After the departure of Thomas in 1983, Dan Mishkin took over the writing. Mishkin and Colan reintroduced the character Circe to the rogues gallery of Wonder Woman's adversaries. Don Heck replaced Colan as artist as of issue #306 (Aug. 1983) but sales of the title continued to decline. Shortly after Mishkin's departure in 1985 – including a three-issue run by Mindy Newell and a never-published revamp by Steve Gerber - the series ended with issue #329 (Feb. 1986). Written by Gerry Conway, the final issue depicted Wonder Woman's marriage to Steve Trevor.

=== Huntress series ===
Despite the name title, Wonder Woman was not the only character featured in volume 1 of the series. Beginning with issue #271 (September 1980), the character Huntress (Helena Wayne) appeared in her own solo series as a backup feature in issues of Wonder Woman.

== Volume 2 ==

Wonder Woman (vol. 2) #1 (February 1987),
art by George Pérez

Following Crisis on Infinite Earths, Wonder Woman was rebooted in 1987, by writer Greg Potter, who previously created the Jemm, Son of Saturn series for DC, was hired to rework the character. He spent several months working with editor Janice Race on new concepts, before being joined by writer/artist George Pérez. Inspired by John Byrne and Frank Miller's work on refashioning Superman and Batman, Pérez came in as the plotter and penciler of Wonder Woman. Potter dropped out of writing the series after issue #2, and Pérez became the sole plotter. Initially, Len Wein replaced Potter but Pérez took on the scripting as of issue #17. Mindy Newell returned to the title as scripter with issue #36 (November 1989). Pérez produced 62 issues of the rebooted title. His relaunch of the character was a critical and sales success.

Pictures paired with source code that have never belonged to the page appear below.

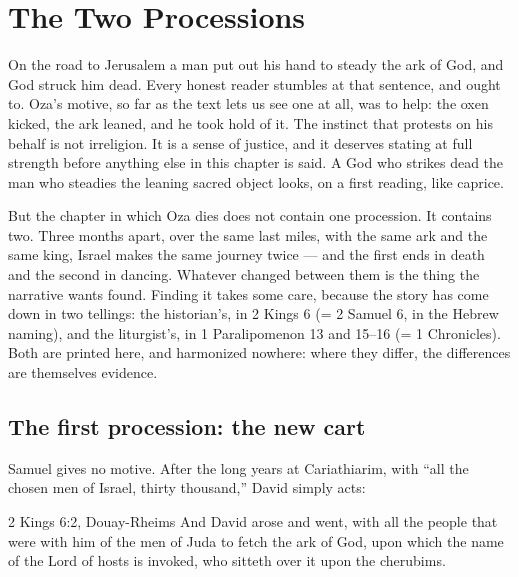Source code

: \sectionguard
\section{The Two Processions}

On the road to Jerusalem a man put out his hand to steady the ark of God, and
God struck him dead. Every honest reader stumbles at that sentence, and ought
to. Oza's motive, so far as the text lets us see one at all, was to help: the
oxen kicked, the ark leaned, and he took hold of it. The instinct that
protests on his behalf is not irreligion. It is a sense of justice, and it
deserves stating at full strength before anything else in this chapter is
said. A God who strikes dead the man who steadies the leaning sacred object
looks, on a first reading, like caprice.

But the chapter in which Oza dies does not contain one procession. It
contains two. Three months apart, over the same last miles, with the same ark
and the same king, Israel makes the same journey twice --- and the first ends
in death and the second in dancing. Whatever changed between them is the
thing the narrative wants found. Finding it takes some care, because the
story has come down in two tellings: the historian's, in 2 Kings 6 (= 2
Samuel 6, in the Hebrew naming), and the liturgist's, in 1 Paralipomenon 13
and 15--16 (= 1 Chronicles). Both are printed here, and harmonized
nowhere: where they differ, the differences are themselves evidence.

\subsection{The first procession: the new cart}

Samuel gives no motive. After the long years at Cariathiarim, with ``all the
chosen men of Israel, thirty thousand,'' David simply acts:

\begin{witnessbox}{2 Kings 6:2, Douay-Rheims}
And David arose and went, with all the people that were with him of the men
of Juda to fetch the ark of God, upon which the name of the Lord of hosts is
invoked, who sitteth over it upon the cherubims.
\end{witnessbox}


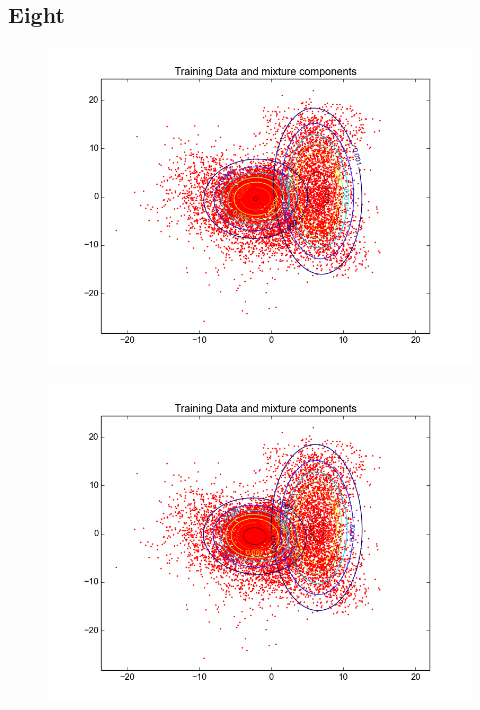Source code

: \documentclass[11pt,a4paper]{article}
\begin{document}
\subsection{Eight}
\begin{minipage}[b]{0.25\textwidth}
\begin{figure}[H]
  \centering
  \includegraphics[width=.8\linewidth]{Figures/contours_digiteight0.png}
  \label{fig:sfig1}
\end{figure}%
\end{minipage}
\begin{minipage}[b]{0.25\textwidth}
\begin{figure}[H]
  \centering
  \includegraphics[width=.8\linewidth]{Figures/contours_digiteight5.png}

  \label{fig:sfig1}
\end{figure}%
\end{minipage}
\end{document}
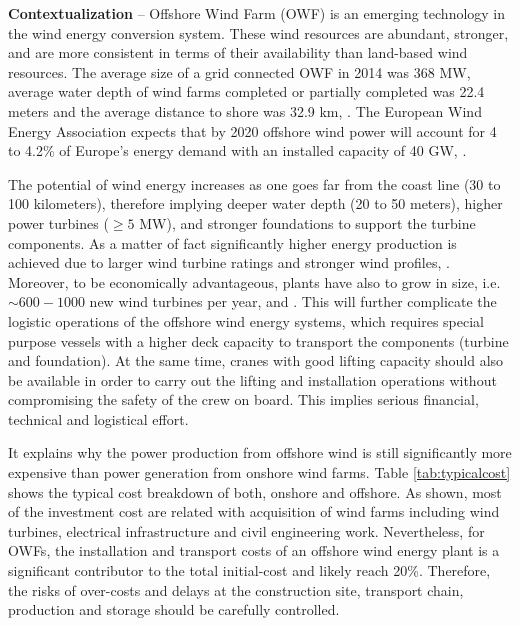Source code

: \textbf{Contextualization} --
Offshore Wind Farm (OWF) is an emerging technology in the wind energy conversion system. These wind resources are abundant, stronger, and are more consistent in terms of their availability than land-based wind resources. The average size of a grid connected OWF in 2014 was 368 MW, average water depth of wind farms completed or partially completed was 22.4 meters and the average distance to shore was 32.9 km, \cite{Giorgio2015}. The European Wind Energy Association expects that by 2020 offshore wind power will account for 4 to 4.2\% of Europe's energy demand with an installed capacity of 40 GW,  \cite{EWEA2011, Kaldellis2013}.

The potential of wind energy increases as one goes far from the coast line (30 to 100 kilometers), therefore implying deeper water depth (20 to 50 meters), higher power turbines ($\geq 5$ MW), and stronger foundations to support the turbine components. As a matter of fact significantly higher energy production is achieved due to larger wind turbine ratings and stronger wind profiles, \cite{Sun2012298}. Moreover, to be economically advantageous, plants have also to grow in size, i.e. $\sim600-1000$ new wind turbines per year, \cite{EWEA2011} and \cite{Kaldellis2013}. This will further complicate the logistic operations of the offshore wind energy systems, which requires special purpose vessels with a higher deck capacity to transport the components (turbine and foundation). At the same time, cranes with good lifting capacity should also be available in order to carry out the lifting and installation operations without compromising the safety of the crew on board. This implies serious financial, technical and logistical effort.

It explains why the power production from offshore wind is still significantly more expensive than power generation from onshore wind farms. Table \ref{tab:typicalcost} shows the typical cost breakdown of both, onshore and offshore.%
As shown, most of the investment cost are related with acquisition of wind farms including wind turbines, electrical infrastructure and civil engineering work. Nevertheless, for OWFs, the installation and transport costs of an offshore wind energy plant is a significant contributor to the total initial-cost and likely reach 20\%. Therefore, the risks of over-costs and delays at the construction site, transport chain, production and storage should be carefully controlled.
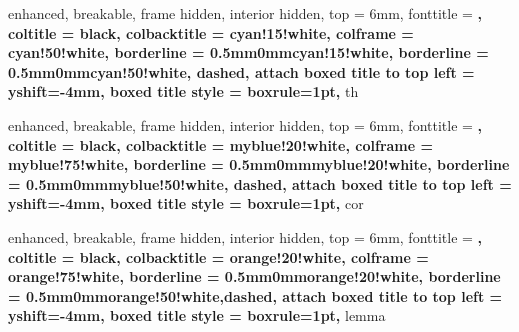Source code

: \usepackage[american]{babel}
\usepackage[tt=false, type1=true]{libertine}
\usepackage{charter}
\usepackage{enumitem}
\usepackage{csquotes}
\usepackage[normalem]{ulem}
\usepackage{titlesec}
\usepackage{parskip}
\usepackage{microtype}

\usepackage{amsmath, amsfonts, amsthm, amssymb, mathtools}
\usepackage{siunitx}
\usepackage[makeroom]{cancel}
\usepackage{xfrac}
\usepackage[f]{esvect} %

\usepackage[dvipsnames]{xcolor}
\usepackage{fancyhdr}
\usepackage[margin=2cm]{geometry}
\usepackage{tikz}
\usepackage[most,many,breakable]{tcolorbox}
\usepackage{caption}
\usepackage{subcaption}
\usepackage{booktabs}
\usepackage{float}
\usepackage{listings}
\usepackage[numbered]{matlab-prettifier}

\usepackage{varwidth}

\usepackage{hyperref,theoremref}

\setlength{\parindent}{0pt}



{%
	enhanced,
	breakable,
	frame hidden,
  interior hidden,
  top = 6mm,
  fonttitle = \bfseries,
	coltitle = black,
  colbacktitle = cyan!15!white,
  colframe = cyan!50!white,
  borderline = {0.5mm}{0mm}{cyan!15!white},
  borderline = {0.5mm}{0mm}{cyan!50!white, dashed},
  attach boxed title to top left = {yshift=-4mm},
  boxed title style = {boxrule=1pt}, 
}{th}

{%
	enhanced,
	breakable,
	frame hidden,
	interior hidden,
	top = 6mm,
	fonttitle = \bfseries,
	coltitle = black,
	colbacktitle = myblue!20!white,
	colframe = myblue!75!white,
	borderline = {0.5mm}{0mm}{myblue!20!white},
	borderline = {0.5mm}{0mm}{myblue!50!white, dashed},
	attach boxed title to top left = {yshift=-4mm},
	boxed title style = {boxrule=1pt},
}{cor}

{%
	enhanced,
	breakable,
	frame hidden,
	interior hidden,
	top = 6mm,
	fonttitle = \bfseries,
	coltitle = black,
	colbacktitle = orange!20!white,
	colframe = orange!75!white,
	borderline = {0.5mm}{0mm}{orange!20!white},
	borderline = {0.5mm}{0mm}{orange!50!white,dashed},
	attach boxed title to top left = {yshift=-4mm},
	boxed title style = {boxrule=1pt},
}{lemma}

Pérez and Potter wrote Wonder Woman as a feminist character, and Pérez's research into Greek mythology provided Wonder Woman's world with depth and verisimilitude missing from her previous incarnation. The incorporation of Greek gods and sharply characterized villains added a richness to Wonder Woman's Amazon heritage and set her apart from other DC heroes.

Wonder Woman was a princess and emissary from Paradise Island (now called Themyscira) to Patriarch's World. She possessed stunning beauty and a loving heart, gifts from the goddess Aphrodite. From Athena, she received the gift of great wisdom; from Demeter, the power and strength of the earth; from Hestia, sisterhood with fire; and from Artemis, unity with beasts and the instincts and prowess of a hunter. Finally, Diana received the gift of speed and the power of flight from the god Hermes.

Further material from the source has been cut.